Dataset entries:

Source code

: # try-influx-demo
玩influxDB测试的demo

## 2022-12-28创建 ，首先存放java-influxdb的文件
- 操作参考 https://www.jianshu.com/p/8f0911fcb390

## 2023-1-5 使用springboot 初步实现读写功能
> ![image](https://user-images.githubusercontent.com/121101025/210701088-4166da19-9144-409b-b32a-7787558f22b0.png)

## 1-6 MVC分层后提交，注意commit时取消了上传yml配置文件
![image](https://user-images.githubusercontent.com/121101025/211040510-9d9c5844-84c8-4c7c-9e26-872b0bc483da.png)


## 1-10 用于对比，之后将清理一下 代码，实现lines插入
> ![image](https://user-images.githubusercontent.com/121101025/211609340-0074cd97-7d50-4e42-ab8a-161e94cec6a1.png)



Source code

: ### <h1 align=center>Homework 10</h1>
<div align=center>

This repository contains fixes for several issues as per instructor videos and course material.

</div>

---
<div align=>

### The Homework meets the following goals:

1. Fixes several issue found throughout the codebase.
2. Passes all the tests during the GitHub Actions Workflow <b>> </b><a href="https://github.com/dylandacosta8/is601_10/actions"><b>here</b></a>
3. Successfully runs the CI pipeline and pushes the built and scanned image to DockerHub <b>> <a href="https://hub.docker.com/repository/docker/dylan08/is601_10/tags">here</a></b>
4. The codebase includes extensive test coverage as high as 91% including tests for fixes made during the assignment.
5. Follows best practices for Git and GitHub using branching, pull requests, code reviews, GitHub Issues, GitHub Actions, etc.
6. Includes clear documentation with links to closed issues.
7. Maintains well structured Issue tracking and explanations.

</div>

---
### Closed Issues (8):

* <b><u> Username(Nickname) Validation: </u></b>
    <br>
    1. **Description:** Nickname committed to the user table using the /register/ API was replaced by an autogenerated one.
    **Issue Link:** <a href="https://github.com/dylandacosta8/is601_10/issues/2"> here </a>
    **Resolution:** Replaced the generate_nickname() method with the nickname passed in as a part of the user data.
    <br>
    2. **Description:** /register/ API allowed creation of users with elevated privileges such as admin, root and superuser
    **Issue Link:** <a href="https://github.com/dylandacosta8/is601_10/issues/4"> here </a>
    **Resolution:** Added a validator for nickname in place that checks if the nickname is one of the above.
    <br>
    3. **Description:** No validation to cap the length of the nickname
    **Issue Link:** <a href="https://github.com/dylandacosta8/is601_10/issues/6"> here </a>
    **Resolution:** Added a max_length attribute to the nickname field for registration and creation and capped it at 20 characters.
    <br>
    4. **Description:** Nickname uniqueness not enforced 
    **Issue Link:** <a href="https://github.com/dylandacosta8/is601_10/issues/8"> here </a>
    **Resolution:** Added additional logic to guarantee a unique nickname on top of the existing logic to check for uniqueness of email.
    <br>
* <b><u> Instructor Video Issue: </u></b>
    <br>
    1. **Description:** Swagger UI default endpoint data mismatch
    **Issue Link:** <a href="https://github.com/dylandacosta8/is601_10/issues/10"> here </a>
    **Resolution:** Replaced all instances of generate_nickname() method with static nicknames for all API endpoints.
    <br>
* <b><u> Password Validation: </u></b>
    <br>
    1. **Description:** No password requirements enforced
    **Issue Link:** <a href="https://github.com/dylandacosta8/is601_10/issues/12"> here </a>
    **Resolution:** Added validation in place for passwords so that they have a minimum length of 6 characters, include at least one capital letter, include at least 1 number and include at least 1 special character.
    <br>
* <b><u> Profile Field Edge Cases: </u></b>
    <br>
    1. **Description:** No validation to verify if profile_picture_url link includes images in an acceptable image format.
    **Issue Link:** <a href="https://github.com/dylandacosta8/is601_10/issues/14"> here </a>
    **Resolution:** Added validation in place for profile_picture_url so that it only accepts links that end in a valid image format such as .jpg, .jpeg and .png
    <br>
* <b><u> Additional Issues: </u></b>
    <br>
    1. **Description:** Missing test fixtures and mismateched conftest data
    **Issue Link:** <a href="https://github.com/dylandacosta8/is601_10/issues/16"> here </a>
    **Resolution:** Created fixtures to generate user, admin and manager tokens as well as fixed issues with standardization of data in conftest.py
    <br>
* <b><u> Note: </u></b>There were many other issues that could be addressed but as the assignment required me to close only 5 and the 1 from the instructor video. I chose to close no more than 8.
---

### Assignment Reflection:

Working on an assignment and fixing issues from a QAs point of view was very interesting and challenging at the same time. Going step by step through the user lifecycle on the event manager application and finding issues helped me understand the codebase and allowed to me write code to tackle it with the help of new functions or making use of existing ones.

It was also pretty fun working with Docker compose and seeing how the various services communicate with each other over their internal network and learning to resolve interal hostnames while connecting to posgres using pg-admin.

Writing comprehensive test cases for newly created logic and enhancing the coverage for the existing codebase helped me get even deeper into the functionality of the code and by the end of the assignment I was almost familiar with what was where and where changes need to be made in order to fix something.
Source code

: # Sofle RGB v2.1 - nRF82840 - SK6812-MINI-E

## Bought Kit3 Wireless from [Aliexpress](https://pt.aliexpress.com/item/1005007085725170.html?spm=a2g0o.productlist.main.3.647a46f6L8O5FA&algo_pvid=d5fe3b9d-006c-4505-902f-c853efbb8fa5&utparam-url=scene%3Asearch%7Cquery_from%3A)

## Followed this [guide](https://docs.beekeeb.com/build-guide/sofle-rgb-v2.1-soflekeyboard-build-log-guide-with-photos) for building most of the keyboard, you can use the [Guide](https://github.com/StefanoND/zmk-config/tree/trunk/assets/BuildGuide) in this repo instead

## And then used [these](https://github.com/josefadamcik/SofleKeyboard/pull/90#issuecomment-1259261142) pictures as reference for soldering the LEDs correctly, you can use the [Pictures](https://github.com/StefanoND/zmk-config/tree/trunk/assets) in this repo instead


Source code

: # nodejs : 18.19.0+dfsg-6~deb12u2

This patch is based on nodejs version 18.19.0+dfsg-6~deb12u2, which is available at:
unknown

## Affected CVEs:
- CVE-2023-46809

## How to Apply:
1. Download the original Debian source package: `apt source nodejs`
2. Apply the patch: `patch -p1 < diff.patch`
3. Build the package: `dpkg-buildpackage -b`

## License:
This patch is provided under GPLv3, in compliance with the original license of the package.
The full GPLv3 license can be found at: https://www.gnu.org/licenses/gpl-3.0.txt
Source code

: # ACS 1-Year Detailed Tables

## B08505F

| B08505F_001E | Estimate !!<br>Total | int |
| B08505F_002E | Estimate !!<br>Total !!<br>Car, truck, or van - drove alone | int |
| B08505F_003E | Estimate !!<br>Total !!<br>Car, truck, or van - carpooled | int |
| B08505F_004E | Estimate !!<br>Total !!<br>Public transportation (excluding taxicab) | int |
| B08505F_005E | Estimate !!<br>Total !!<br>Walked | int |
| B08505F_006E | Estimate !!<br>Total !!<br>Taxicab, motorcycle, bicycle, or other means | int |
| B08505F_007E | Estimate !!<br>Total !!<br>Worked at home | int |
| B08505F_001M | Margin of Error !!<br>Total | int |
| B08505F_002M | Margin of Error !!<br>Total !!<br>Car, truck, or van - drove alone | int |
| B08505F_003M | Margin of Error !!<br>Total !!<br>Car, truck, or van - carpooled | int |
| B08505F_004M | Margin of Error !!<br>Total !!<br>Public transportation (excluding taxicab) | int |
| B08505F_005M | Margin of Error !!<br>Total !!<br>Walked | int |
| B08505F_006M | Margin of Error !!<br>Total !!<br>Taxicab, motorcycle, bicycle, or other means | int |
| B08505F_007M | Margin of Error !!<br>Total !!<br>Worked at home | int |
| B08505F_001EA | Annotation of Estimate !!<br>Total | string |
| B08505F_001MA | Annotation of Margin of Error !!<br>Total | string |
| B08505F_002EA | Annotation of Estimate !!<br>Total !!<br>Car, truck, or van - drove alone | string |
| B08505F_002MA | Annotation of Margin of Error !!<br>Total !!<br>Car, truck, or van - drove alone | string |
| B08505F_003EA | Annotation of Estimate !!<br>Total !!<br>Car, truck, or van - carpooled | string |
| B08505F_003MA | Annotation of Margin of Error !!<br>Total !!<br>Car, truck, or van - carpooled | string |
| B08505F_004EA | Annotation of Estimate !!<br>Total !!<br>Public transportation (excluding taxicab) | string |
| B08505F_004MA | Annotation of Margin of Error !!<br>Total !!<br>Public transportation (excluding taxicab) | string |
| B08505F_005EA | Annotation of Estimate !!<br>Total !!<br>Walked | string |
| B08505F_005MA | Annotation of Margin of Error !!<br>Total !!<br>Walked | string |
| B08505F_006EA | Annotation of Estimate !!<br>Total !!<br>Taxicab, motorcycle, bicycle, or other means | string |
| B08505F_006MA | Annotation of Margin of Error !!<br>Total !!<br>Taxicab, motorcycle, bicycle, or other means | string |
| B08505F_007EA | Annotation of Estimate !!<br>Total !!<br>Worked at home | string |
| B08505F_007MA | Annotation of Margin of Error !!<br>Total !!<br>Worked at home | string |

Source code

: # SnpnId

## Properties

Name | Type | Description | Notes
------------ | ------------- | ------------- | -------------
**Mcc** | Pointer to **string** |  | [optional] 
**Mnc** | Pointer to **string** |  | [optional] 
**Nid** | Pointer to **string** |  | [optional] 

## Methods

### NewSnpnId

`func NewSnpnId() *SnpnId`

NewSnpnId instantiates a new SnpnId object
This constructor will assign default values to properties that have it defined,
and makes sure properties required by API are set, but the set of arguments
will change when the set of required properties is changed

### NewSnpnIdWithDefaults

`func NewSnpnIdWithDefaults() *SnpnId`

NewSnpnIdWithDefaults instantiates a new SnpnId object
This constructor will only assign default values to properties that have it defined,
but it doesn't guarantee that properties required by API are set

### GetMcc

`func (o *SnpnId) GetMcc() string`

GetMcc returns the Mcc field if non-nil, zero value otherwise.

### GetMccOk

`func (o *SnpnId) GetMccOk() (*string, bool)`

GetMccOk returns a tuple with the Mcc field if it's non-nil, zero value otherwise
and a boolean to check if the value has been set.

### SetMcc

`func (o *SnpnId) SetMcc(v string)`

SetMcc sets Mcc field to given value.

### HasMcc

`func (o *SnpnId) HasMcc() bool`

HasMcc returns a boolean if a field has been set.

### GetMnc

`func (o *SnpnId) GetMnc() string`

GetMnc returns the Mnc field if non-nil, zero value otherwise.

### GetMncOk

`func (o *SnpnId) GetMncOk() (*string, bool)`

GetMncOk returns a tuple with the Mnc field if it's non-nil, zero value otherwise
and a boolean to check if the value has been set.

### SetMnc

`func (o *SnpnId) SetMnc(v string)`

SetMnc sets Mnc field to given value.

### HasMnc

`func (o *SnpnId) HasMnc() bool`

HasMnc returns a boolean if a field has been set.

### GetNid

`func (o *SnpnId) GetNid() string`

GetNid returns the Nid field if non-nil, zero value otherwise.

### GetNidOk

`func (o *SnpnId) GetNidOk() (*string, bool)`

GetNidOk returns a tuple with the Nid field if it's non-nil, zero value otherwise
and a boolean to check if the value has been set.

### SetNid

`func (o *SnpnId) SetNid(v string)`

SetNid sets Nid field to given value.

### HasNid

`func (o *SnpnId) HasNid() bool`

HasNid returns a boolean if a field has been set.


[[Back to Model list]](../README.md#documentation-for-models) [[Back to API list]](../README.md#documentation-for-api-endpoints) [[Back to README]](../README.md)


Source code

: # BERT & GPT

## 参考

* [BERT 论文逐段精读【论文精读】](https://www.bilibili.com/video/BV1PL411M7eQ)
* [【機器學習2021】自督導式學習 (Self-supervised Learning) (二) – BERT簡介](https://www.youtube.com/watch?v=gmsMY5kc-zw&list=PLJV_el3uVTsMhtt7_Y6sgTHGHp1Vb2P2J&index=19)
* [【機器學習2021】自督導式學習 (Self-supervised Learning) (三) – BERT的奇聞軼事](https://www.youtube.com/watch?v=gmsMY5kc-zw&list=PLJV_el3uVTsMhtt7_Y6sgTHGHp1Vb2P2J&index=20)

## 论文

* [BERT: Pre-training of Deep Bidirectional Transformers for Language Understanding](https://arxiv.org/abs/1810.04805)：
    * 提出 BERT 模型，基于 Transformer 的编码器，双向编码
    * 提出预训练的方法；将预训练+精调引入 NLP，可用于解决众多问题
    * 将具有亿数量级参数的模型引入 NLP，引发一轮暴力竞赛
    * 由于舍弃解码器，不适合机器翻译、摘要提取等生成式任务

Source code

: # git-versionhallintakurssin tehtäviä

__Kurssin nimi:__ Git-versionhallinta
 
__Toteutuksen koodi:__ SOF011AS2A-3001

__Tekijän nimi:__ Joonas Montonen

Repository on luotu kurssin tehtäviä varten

■ TRY IT:
Of the lines above, extract only those from the line with "It was also" to the line with "## Bought Kit3", both included, exactly as written.

■ TASK RESPONSE:
It was also pretty fun working with Docker compose and seeing how the various services communicate with each other over their internal network and learning to resolve interal hostnames while connecting to posgres using pg-admin.

Writing comprehensive test cases for newly created logic and enhancing the coverage for the existing codebase helped me get even deeper into the functionality of the code and by the end of the assignment I was almost familiar with what was where and where changes need to be made in order to fix something.
Source code

: # Sofle RGB v2.1 - nRF82840 - SK6812-MINI-E

## Bought Kit3 Wireless from [Aliexpress](https://pt.aliexpress.com/item/1005007085725170.html?spm=a2g0o.productlist.main.3.647a46f6L8O5FA&algo_pvid=d5fe3b9d-006c-4505-902f-c853efbb8fa5&utparam-url=scene%3Asearch%7Cquery_from%3A)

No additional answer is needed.